Of course, the other problem is that idealization inevitably leads to disillusionment, and envy twists into a desire to take away from others the happiness of which the Four has been deprived. The idealistic veneer has already started to wear off Clark in Lex’s eyes, bit by bit. In those moments, Lex takes on a certain chilly hostility. That rage increases as the Four comes to feel that the person he once looked on as his salvation has let him down, left him hurt and alone again. Whether Clark will actually be guilty of anything in this regard (and after the episode Memoria, I’m convinced he will be, or already is) is almost immaterial if Lex takes the road of the unhealthy Four who will sabotage the relationship himself, in a kind of controlled way of creating the abandonment he expects will happen anyway.
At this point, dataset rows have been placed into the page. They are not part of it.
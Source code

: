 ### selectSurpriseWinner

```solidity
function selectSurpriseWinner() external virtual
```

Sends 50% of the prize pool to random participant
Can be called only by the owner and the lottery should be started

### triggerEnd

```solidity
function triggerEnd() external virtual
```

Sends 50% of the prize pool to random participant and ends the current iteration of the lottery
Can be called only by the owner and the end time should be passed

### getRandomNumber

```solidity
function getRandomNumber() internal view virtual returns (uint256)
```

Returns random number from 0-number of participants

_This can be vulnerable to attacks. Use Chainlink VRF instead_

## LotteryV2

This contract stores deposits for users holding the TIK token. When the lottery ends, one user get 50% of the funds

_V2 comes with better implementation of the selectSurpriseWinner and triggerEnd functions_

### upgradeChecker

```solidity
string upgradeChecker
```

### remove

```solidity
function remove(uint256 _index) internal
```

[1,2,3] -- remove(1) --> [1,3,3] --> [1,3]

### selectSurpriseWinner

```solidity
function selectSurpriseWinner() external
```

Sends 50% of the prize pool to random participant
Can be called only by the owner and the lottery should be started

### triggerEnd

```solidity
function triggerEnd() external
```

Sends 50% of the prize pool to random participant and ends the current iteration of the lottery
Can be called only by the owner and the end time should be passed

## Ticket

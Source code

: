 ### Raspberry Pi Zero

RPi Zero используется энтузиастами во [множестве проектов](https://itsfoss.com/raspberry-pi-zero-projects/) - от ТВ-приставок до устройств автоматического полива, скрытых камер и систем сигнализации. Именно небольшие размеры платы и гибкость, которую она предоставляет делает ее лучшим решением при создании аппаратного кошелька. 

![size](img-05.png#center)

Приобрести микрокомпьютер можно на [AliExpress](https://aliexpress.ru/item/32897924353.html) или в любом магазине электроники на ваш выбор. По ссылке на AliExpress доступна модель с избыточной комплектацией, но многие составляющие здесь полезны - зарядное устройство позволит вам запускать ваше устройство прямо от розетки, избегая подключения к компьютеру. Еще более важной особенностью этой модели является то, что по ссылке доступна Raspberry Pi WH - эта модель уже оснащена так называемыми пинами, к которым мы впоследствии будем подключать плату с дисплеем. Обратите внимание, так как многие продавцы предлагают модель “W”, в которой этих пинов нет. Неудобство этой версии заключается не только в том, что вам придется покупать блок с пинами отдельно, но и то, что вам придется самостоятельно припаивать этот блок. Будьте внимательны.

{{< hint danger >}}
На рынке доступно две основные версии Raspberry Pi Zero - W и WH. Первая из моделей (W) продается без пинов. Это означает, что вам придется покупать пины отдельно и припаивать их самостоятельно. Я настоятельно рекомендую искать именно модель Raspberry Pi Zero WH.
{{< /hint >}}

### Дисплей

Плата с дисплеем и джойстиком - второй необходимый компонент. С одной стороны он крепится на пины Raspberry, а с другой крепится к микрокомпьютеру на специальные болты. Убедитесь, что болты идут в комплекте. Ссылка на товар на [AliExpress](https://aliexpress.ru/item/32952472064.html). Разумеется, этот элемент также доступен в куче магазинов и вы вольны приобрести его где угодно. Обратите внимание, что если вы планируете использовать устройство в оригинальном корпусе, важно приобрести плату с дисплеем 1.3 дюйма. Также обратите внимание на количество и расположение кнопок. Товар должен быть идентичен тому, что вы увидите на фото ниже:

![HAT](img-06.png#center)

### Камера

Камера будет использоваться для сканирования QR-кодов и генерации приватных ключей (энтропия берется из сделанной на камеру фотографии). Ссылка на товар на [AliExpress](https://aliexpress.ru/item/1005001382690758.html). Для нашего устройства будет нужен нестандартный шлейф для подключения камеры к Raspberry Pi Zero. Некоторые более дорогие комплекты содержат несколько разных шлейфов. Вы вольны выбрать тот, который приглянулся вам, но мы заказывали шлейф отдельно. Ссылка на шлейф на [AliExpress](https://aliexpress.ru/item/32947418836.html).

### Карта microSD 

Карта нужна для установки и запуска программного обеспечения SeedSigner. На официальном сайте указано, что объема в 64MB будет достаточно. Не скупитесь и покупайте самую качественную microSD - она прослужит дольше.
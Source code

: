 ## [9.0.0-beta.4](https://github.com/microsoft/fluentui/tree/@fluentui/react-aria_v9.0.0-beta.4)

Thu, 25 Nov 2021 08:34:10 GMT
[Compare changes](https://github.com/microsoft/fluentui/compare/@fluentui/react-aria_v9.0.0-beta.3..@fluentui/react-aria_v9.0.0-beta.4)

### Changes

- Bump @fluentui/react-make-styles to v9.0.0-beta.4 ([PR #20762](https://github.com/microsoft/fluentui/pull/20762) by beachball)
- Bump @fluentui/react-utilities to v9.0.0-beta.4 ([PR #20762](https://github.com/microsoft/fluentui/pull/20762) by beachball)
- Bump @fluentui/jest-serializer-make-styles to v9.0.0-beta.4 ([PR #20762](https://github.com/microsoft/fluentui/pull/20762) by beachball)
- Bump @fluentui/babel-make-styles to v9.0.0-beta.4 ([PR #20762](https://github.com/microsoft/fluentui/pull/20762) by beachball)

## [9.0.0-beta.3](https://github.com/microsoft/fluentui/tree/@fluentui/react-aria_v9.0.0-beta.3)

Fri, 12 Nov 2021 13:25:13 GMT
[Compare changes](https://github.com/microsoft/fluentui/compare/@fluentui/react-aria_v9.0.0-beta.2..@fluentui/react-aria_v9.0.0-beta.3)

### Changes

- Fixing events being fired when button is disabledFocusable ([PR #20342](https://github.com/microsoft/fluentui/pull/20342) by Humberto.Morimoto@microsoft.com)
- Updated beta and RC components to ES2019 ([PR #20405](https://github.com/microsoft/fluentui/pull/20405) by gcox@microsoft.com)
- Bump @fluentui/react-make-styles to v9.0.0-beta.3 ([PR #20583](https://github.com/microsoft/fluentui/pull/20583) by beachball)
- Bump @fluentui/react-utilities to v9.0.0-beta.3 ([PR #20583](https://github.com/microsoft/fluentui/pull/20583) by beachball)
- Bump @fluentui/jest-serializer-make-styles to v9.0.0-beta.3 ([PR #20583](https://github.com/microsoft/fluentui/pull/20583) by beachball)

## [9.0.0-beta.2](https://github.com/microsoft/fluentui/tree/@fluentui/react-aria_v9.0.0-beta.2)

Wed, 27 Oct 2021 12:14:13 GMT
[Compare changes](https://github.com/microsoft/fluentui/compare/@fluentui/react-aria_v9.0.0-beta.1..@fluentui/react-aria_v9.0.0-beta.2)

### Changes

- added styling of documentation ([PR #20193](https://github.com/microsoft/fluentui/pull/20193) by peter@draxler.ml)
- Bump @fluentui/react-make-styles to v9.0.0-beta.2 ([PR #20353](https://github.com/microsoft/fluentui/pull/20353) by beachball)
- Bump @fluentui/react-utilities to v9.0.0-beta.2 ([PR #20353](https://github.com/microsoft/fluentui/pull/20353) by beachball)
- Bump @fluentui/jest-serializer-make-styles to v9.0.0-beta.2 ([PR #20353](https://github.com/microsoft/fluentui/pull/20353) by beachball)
Love turns to hate in the Four who feels he has been bitterly wronged. But for this to have some emotional resonance when in the future Lex Luthor carries a vendetta against Superman, he will have to know that his old friend Clark and Superman are one and the same. And then, as enneagram author Helen Palmer puts it, a Four who has fallen out of favor “can develop a thirst for vengeance that matches any Eight’s.”
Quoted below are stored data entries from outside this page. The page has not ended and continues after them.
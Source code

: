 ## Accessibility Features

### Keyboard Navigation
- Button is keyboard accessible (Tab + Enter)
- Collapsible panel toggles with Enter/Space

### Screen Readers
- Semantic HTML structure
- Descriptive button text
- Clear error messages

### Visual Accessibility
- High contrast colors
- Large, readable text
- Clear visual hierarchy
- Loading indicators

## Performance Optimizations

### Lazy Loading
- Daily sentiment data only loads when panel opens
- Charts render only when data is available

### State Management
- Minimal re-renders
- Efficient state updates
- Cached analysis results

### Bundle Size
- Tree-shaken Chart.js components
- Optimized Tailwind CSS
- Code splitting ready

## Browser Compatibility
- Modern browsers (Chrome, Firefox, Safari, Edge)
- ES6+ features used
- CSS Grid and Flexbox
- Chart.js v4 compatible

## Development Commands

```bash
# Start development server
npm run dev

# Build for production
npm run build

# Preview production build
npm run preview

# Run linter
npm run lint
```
When I read about the Kryptonite ring that Lex Luthor wore as protection against Superman, until it poisoned him and led to the amputation of his hand (alluded to on Smallville in the seer Cassandra’s vision of Lex’s future), it struck me that with the comic book Luthor, the ring seems to be merely a surface thing — it’s a defensive weapon. But for Smallville’s Lex to wear such a ring, with the knowledge of exactly who Superman is, it suddenly packs an emotional wallop of a message to Clark that says, “I would rather endanger my health and life than to ever let you get close to me again.”
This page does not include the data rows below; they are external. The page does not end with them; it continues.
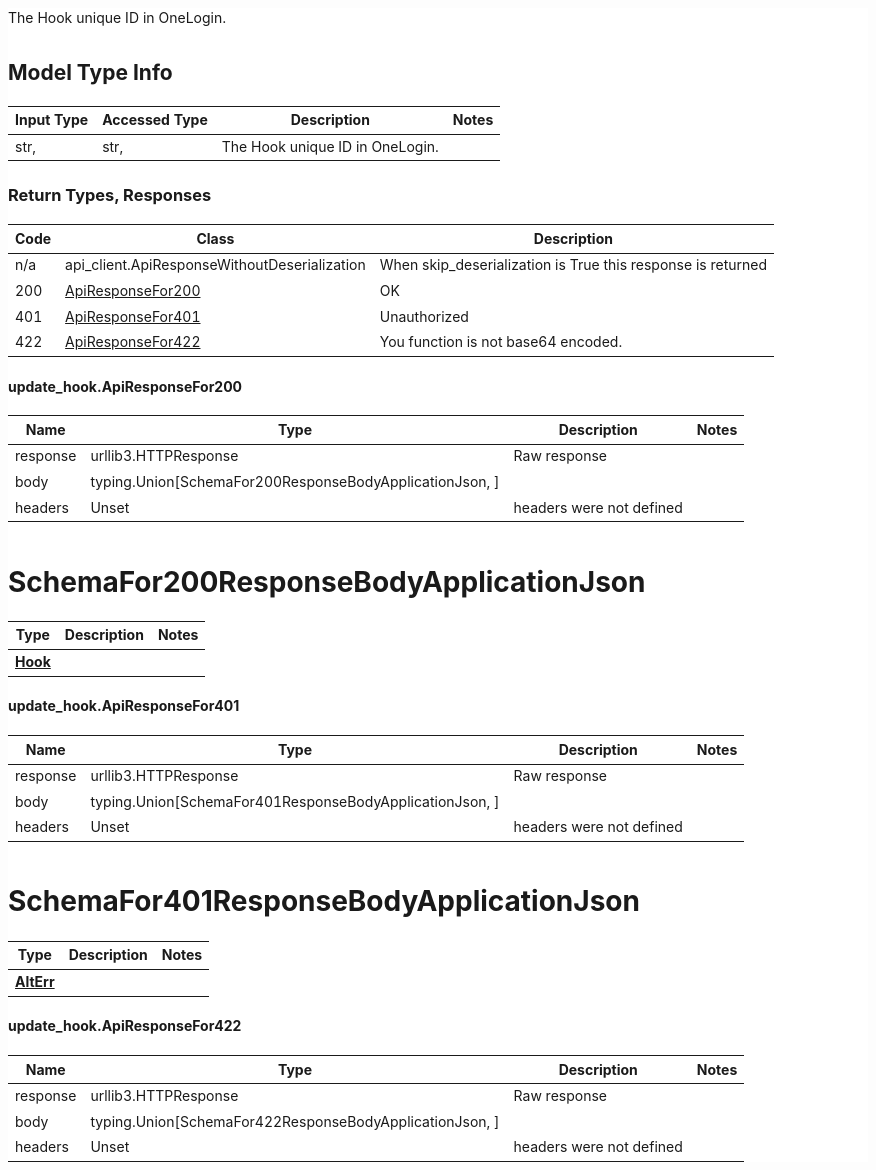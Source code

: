 The Hook unique ID in OneLogin.

## Model Type Info
Input Type | Accessed Type | Description | Notes
------------ | ------------- | ------------- | -------------
str,  | str,  | The Hook unique ID in OneLogin. | 

### Return Types, Responses

Code | Class | Description
------------- | ------------- | -------------
n/a | api_client.ApiResponseWithoutDeserialization | When skip_deserialization is True this response is returned
200 | [ApiResponseFor200](#update_hook.ApiResponseFor200) | OK
401 | [ApiResponseFor401](#update_hook.ApiResponseFor401) | Unauthorized
422 | [ApiResponseFor422](#update_hook.ApiResponseFor422) | You function is not base64 encoded.

#### update_hook.ApiResponseFor200
Name | Type | Description  | Notes
------------- | ------------- | ------------- | -------------
response | urllib3.HTTPResponse | Raw response |
body | typing.Union[SchemaFor200ResponseBodyApplicationJson, ] |  |
headers | Unset | headers were not defined |

# SchemaFor200ResponseBodyApplicationJson
Type | Description  | Notes
------------- | ------------- | -------------
[**Hook**](../../models/Hook.md) |  | 


#### update_hook.ApiResponseFor401
Name | Type | Description  | Notes
------------- | ------------- | ------------- | -------------
response | urllib3.HTTPResponse | Raw response |
body | typing.Union[SchemaFor401ResponseBodyApplicationJson, ] |  |
headers | Unset | headers were not defined |

# SchemaFor401ResponseBodyApplicationJson
Type | Description  | Notes
------------- | ------------- | -------------
[**AltErr**](../../models/AltErr.md) |  | 


#### update_hook.ApiResponseFor422
Name | Type | Description  | Notes
------------- | ------------- | ------------- | -------------
response | urllib3.HTTPResponse | Raw response |
body | typing.Union[SchemaFor422ResponseBodyApplicationJson, ] |  |
headers | Unset | headers were not defined |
Yet just as I can imagine Lex becoming this vindictive and vengeful toward his former friend, I can also imagine that his years in Smallville will join his mother’s memory as an Eden that he has lost. Especially the first year: Although various events may have made him miserable at the time, it won’t matter, anymore than it matters if Lillian was not in fact a perfect mother. He will remember that year, and his friendship with Clark when it was new and Clark implicitly trusted him, as the time that he could say, “I was happy and loved, and then somehow I lost it.” Cast out from the garden again.

I don’t really know exactly what Lex Luthor does in the Superman story to earn the imagery of a field of corpses and blood raining from the sky that Cassandra saw in her vision in the Smallville episode Hourglass. Whatever happens, I can’t imagine hating him enough to erase the feeling of pity his story inspires right now, watching his slow but seemingly inevitable slide into losing the better part of himself — that part he has invested in Lillian and Clark. The tragedy of that future is almost predicted, with a Four-ish cast, in the Johnny Cash song “Hurt,” which was used at the end of Shattered, with Lex knowing Clark’s secret at last, but alone and driven into madness at his father’s hand:

What have I become
My sweetest friend
Everyone I know
Goes away in the end
And you could have it all
My empire of dirt
I will let you down
I will make you hurt
If I could start again
A million miles away
I would keep myself
I would find a way
(Lyrics by Trent Reznor)


Note: As you can probably tell, I’ve flip-flopped on the issue of which subtype Four Lex is before mostly settling on self-preservation. Check out Clarence Thomson’s descriptions and weigh in on the debate: self-preservation or intimate? Let me know what you think.

* * * *




I wrote this in April 2004. Canon has left me behind, and I left the show behind (for the most part), but based on what I've seen when I've checked in, I'll still claim Lex is a Four!